ACC	Accuracy: Measures the proportion of correct predictions.	Higher score indicates higher prediction accuracy.
BPB	Bits Per Byte: Average bits needed per byte in binary representation.	Lower score indicates better compression and prediction efficiency.
BPC	Bits Per Character: Average bits needed per character in binary representation.	Lower score indicates better compression and prediction efficiency.

Various Experiments

The authors conducted experiments on various tasks, including language modeling, machine translation, question answering, text summarization, and text generation.
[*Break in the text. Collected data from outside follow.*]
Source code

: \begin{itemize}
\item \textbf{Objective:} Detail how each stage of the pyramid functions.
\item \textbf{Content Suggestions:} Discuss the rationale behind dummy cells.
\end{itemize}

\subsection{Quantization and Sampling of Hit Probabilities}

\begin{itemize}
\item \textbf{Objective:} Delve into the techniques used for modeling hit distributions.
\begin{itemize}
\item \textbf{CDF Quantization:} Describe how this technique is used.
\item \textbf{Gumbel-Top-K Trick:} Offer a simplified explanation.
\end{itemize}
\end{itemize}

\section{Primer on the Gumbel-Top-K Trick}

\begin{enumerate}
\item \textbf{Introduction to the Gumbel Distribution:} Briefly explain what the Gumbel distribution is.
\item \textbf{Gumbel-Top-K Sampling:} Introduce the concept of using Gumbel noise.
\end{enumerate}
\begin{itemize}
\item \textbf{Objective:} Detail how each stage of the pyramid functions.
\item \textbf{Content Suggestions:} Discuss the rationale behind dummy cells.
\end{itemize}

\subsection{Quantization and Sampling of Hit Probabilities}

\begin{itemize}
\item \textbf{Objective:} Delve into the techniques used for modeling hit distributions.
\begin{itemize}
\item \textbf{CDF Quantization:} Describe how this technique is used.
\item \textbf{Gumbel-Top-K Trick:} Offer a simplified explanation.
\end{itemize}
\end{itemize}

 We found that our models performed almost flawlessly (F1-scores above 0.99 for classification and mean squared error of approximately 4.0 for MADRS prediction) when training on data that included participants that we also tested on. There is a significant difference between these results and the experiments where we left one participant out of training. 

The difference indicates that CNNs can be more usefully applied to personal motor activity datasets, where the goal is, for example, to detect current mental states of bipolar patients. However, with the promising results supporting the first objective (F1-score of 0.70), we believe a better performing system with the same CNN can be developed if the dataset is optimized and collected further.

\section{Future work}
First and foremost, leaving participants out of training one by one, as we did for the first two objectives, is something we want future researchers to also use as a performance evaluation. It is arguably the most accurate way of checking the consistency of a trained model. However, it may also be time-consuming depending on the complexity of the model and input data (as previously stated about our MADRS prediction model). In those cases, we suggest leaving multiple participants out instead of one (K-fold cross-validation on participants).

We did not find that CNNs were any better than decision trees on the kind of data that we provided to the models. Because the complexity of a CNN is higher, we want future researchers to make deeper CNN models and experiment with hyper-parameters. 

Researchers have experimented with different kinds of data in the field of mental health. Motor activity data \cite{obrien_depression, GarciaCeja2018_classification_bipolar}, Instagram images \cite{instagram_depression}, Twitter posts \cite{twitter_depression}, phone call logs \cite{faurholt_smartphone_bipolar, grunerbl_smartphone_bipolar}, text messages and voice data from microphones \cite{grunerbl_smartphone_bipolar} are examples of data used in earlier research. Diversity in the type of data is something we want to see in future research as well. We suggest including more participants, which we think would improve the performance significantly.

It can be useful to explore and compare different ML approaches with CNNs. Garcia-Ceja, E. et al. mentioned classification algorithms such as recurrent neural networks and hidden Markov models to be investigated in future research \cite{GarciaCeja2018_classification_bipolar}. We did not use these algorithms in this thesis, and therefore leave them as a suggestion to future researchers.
Here's a summary table to quickly understand GPT-2's performance on various tasks:

Test Name	Purpose	Test Method	Results
Children's Book Test (CBT)	Check model performance on different word categories.	Predict correct options in cloze test.	93.3% accuracy on common nouns, 89.1% accuracy on named entities.
LAMBADA	Test modeling long-term dependencies.	Predict the last word in a sentence.	Perplexity reduced from 99.8 to 8.6, accuracy improved from 19% to 52.66%; accuracy with stopword filter improved to 63.24%.
Winograd Schema Challenge	Measure ability to resolve text ambiguity.	Solve ambiguity problems.	Performed well on a small dataset of 273 examples.
Reading Comprehension (CoQA)	Test ability to answer questions relying on dialogue history.	Use conversational question-answering dataset.	Achieved 55 F1 score on the development set, approaching or exceeding three-quarters of baseline systems.
Summarization	Test summarization ability.	Generate summaries via top-k random sampling.	Generated summaries similar in quality to human-written ones, though occasionally confusing in details; marginally better than selecting 3 random sentences on ROUGE metrics.
Translation	Test translation ability.	Use English-French sentence translation.	Achieved 5 BLEU on English-French test set; 11.5 BLEU on French-English test set, lower than the best unsupervised methods' 33.5 BLEU.
Question Answering	Test frequency of producing correct answers to factual questions.	Embed example question-answer pairs, evaluate answer accuracy.	Correctly answered 4.1% of questions, 5.3 times more than baseline; 63.1% accuracy on the top 1% most confident questions.

Conclusion

This study aims to explore the application and potential of unsupervised multitask learning in natural language processing (NLP), particularly utilizing the GPT-2 model's ability to perform various NLP tasks directly without supervised adaptation or modification.

GPT-2 demonstrates that when large language models are trained on sufficiently large and diverse datasets, they can perform well across many domains and datasets, capable of executing numerous tasks without explicit supervision.

These findings offer new perspectives and possibilities for unsupervised learning and model improvement in future NLP tasks.